I’m reading a book of literary criticism, written by George Steiner, a long-term columnist of The New Yorker. In introducing his book, Tolstoy or Dostoyevsky, which was published in 1959, Steiner sheds light on the rewards and requirements of literary criticism.
In reading this introduction, I find a great deal that brings me back to the importance of never forgetting those foundational kernels of truth and principles of living which emerge from our most life-changing experiences.
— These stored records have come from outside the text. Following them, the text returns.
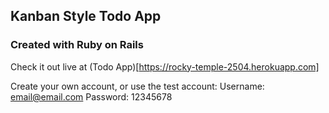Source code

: ## Kanban Style Todo App

### Created with Ruby on Rails

Check it out live at (Todo App)[https://rocky-temple-2504.herokuapp.com]

Create your own account, or use the test account:
Username: email@email.com
Password: 12345678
There are more than 100 great books, more than 1,000, Steiner tells us. But their number is not inexhaustible. The same comment applies to the principles of living and truths. There are a lot of them. But the number is not inexhaustible. And the most important are ones we must always cling to, including the commitment to excellence, to truth and integrity, to never giving up in the pursuit of what is right, and to respect for one another.
Steiner points out, correctly, that in today’s world a more diffident view of what is timeless prevails. “With the decline of Europe from the pivot of history, we have become less certain that the classical and Western tradition is preeminent. Our minds are shadowed by the wars and bestialities of the 20th century. We grow weary of our inheritance. But we must not yield too far. In excess of relativism lie the germs of anarchy.”
The “ancient recognition and habits of understanding run deeper than the rigors of time. Tradition and the long ground-swell of unity are no less real than that sense of disorder and vertigo which the new dark ages have loosed upon us.” (Steiner wrote this in the 1950s. The shadow of World War II still lingered. I feel certain that his thoughts would be no different in today’s troubled world.)
Even as we know that change is unending, that circumstances change, and that new opportunities and challenges arise, we must hold fast to those truths and learnings which have come down through time and which we believe in our hearts represent guides to our doing the best we can in the world we live in today.
Steiner’s subject is the challenge of literary criticism returning “with passion and awe and a sense of life renewed. At present, there is grievous need of such return,” Steiner writes. “All about us flourishes a new illiteracy, the illiteracy of those who can read short words, words of hatred and tawdriness, but cannot grasp the meaning of language when it is in a condition of beauty or truth.”
This may sound too highfalutin, too detached from the rigors of everyday life, but I don’t think it is. I think it calls upon us to honor those truths gained from our experience and learning which, put simply, helps us be our best selves.